Allergan conducted a pivotal clinical trial in the United States
and Canada for submission to the FDA. The trial was designed
to assess the safety and effectiveness of JUVÉDERM
VOLUMA™ XC as a non-surgical option for patients desiring
volume in the cheek area to correct age-related volume loss.
The trial demonstrated that JUVÉDERM VOLUMA™ XC was
an effective treatment compared to the control group, which
did not receive treatment.
JUVÉDERM VOLUMA™ XC is made with Allergan’s proprietary
VYCROSS™ technology, a manufacturing process that results in a
smooth gel that flows easily and consistently. This unique formulation
contributes to the lift capacity to correct volume loss in the
cheek area and to the duration of the product. Additionally, JUVÉ-
DERM VOLUMA™ XC contains a small amount of lidocaine, which
helps to numb the treatment area during the injection procedure.
The JUVÉDERM VOLUMA™ formulation without lidocaine was
first introduced in Europe in 2005. JUVÉDERM VOLUMA™ with
lidocaine was first introduced outside the US in 2009.
The most common side effects observed in the clinical trial
included temporary injection-site tenderness, swelling, firmness,
lumps/bumps, bruising, pain, redness, discoloration,
and itching. They were predominantly moderate (uncomfortable)
in severity with a duration of two to four weeks.

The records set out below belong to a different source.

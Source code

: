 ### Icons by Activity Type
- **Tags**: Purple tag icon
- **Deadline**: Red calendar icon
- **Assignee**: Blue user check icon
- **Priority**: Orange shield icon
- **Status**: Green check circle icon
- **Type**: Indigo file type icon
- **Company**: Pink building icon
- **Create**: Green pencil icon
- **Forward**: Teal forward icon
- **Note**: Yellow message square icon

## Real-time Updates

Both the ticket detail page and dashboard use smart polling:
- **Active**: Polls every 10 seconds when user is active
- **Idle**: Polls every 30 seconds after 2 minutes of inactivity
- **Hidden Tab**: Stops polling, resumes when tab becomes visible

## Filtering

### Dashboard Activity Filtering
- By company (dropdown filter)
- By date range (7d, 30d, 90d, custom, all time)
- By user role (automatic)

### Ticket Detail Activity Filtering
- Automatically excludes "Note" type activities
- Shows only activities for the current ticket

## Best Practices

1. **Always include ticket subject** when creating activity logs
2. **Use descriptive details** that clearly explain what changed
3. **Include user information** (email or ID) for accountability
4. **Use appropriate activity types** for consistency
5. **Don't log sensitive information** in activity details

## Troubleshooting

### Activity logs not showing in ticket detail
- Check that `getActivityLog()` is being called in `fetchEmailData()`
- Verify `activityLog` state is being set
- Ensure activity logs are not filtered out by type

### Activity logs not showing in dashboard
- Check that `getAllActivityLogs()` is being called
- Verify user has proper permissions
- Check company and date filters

JUVÉDERM VOLUMA™ XC will be available in fall 2013.
FDA Approval for Generic Solaraze
Impax Laboratories, Inc. and TOLMAR, Inc. have announced that
the FDA has granted final approval of TOLMAR’s Abbreviated
New Drug Application (ANDA) for its generic version of Solaraze®
Gel (diclofenac sodium-3%). TOLMAR was the first company to file a substantially complete ANDA containing a Paragraph IV
certification, and Impax’s generics division, Global Pharmaceuticals,
intends to commercialize this first-to-file product. The last
Orange Book listed patent expires August 11, 2015.
In June 2012, Impax Laboratories entered into a Development,
Supply and Distribution Agreement (the TOLMAR Agreement)

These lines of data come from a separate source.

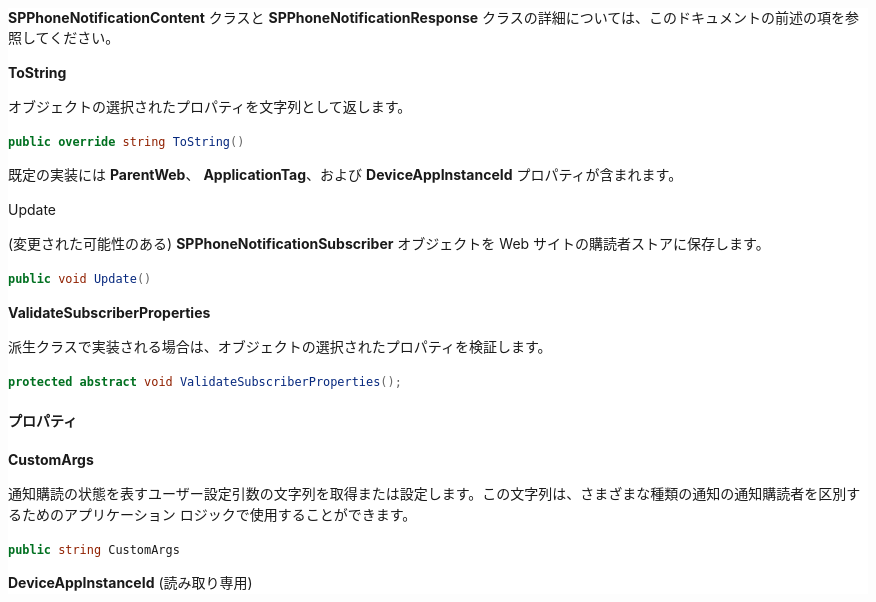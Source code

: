  **SPPhoneNotificationContent** クラスと **SPPhoneNotificationResponse** クラスの詳細については、このドキュメントの前述の項を参照してください。
  
    
    
 **ToString**
  
    
    
オブジェクトの選択されたプロパティを文字列として返します。
  
    
    



```cs
public override string ToString()
```

既定の実装には **ParentWeb**、 **ApplicationTag**、および **DeviceAppInstanceId** プロパティが含まれます。
  
    
    
Update
  
    
    
(変更された可能性のある) **SPPhoneNotificationSubscriber** オブジェクトを Web サイトの購読者ストアに保存します。
  
    
    



```cs
public void Update()
```

 **ValidateSubscriberProperties**
  
    
    
派生クラスで実装される場合は、オブジェクトの選択されたプロパティを検証します。
  
    
    



```cs
protected abstract void ValidateSubscriberProperties();
```


#### プロパティ

 **CustomArgs**
  
    
    
通知購読の状態を表すユーザー設定引数の文字列を取得または設定します。この文字列は、さまざまな種類の通知の通知購読者を区別するためのアプリケーション ロジックで使用することができます。
  
    
    



```cs
public string CustomArgs
```

 **DeviceAppInstanceId** (読み取り専用)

with TOLMAR, Inc. Under the terms of the TOLMAR
Agreement, TOLMAR granted Impax an exclusive license to
commercialize generic Solaraze in the United States and its
territories. Under the terms of the TOLMAR Agreement, TOLMAR
is responsible for developing and manufacturing the
product, and Impax is responsible for the marketing and sale
of the product. According to IMS Health (NSP), U.S. sales of
Solaraze® Gel 3% were approximately $78 million for the 12
months ended September 2013.
Oral Apremilast Monotherapy and Psoriatic Arthritis
Celgene International Sàrl, a wholly-owned subsidiary of
Celgene Corporation has announced results of its long-term
phase III study on apremilast, the Company’s first-in-class
oral, targeted inhibitor of phosphodiesterase 4 (PDE4), in systemic
or biologic DMARD-naïve psoriatic arthritis patients.

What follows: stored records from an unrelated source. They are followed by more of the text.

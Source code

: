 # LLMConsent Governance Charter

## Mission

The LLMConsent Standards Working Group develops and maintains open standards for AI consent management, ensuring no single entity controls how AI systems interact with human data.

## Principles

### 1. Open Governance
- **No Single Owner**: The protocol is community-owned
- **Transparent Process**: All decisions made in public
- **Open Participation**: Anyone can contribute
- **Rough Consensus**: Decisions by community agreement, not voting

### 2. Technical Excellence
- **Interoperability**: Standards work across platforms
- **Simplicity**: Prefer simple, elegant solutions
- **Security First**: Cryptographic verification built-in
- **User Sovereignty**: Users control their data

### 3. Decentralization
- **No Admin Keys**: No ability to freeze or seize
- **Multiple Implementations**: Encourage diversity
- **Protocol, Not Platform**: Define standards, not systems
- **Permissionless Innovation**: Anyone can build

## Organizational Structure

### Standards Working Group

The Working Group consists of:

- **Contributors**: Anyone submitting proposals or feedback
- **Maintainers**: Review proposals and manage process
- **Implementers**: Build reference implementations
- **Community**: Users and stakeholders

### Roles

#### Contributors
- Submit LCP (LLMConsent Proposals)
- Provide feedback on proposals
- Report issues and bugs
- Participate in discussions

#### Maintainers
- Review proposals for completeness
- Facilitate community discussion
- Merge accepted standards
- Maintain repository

PALACE 1, 2, 3, and 4 are the pivotal phase III multi-center, double-
blind, placebo-controlled, parallel-group studies with two
active-treatment groups. In PALACE 1, 2 and 3, approximately
1,500 subjects were randomized 1:1:1 to receive either apremilast
20 mg BID, 30 mg BID or identically appearing placebo for 24
weeks, with a subsequent active treatment phase up to 52 weeks
followed by a long-term safety phase in which all patients are
treated with apremilast. The PALACE 1, 2, and 3 studies included a
wide spectrum of patients with active psoriatic arthritis, including
those who had been previously treated with oral DMARDs, and/
or biologic DMARDs, including patients who had previously failed
a tumor necrosis factor (TNF) blocker. PALACE 3 includes a large
subset of patients with significant skin involvement with psoriasis.
In PALACE 4, more than 500 DMARD-naïve patients were randomized
1:1:1 to receive either apremilast 20 mg BID, 30 mg BID,
or identically appearing placebo, for 24 weeks, with a subsequent
active treatment phase up to 52 weeks, followed by a long-term
safety phase in which all patients are treated with apremilast.
The primary endpoint of the PALACE 1, 2, 3, and 4 studies is
the modified American College of Rheumatology criteria for
20 % improvement (ACR20) at week 16. Secondary endpoints